Plain-text document sources:
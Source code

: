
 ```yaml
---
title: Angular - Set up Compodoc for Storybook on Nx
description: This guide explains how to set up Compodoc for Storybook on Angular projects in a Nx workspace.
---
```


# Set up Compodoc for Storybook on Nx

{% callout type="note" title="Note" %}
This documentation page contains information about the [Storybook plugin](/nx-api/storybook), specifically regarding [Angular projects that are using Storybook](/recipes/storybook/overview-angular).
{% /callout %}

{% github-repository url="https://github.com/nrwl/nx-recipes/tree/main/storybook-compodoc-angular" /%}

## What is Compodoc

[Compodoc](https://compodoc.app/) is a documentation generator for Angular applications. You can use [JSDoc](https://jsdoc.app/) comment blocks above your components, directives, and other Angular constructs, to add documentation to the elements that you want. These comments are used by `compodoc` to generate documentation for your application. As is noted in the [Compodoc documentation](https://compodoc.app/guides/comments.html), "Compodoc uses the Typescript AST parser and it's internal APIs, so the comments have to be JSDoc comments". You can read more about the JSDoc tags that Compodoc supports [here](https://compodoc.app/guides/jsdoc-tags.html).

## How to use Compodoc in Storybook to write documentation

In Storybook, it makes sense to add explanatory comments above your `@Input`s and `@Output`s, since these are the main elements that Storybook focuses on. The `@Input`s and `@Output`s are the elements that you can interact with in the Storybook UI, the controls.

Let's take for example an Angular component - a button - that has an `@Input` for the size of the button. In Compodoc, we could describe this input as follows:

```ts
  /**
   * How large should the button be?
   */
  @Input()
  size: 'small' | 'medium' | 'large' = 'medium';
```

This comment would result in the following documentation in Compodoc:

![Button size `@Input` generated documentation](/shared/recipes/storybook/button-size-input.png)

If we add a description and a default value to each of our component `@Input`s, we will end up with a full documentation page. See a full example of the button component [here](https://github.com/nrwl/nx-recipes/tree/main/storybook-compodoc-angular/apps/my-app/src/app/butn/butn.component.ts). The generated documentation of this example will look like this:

## Task
Considering only the data above, return the lines in which "size" occurs.

## Solution below
Let's take for example an Angular component - a button - that has an `@Input` for the size of the button. In Compodoc, we could describe this input as follows:
  size: 'small' | 'medium' | 'large' = 'medium';
![Button size `@Input` generated documentation](/shared/recipes/storybook/button-size-input.png)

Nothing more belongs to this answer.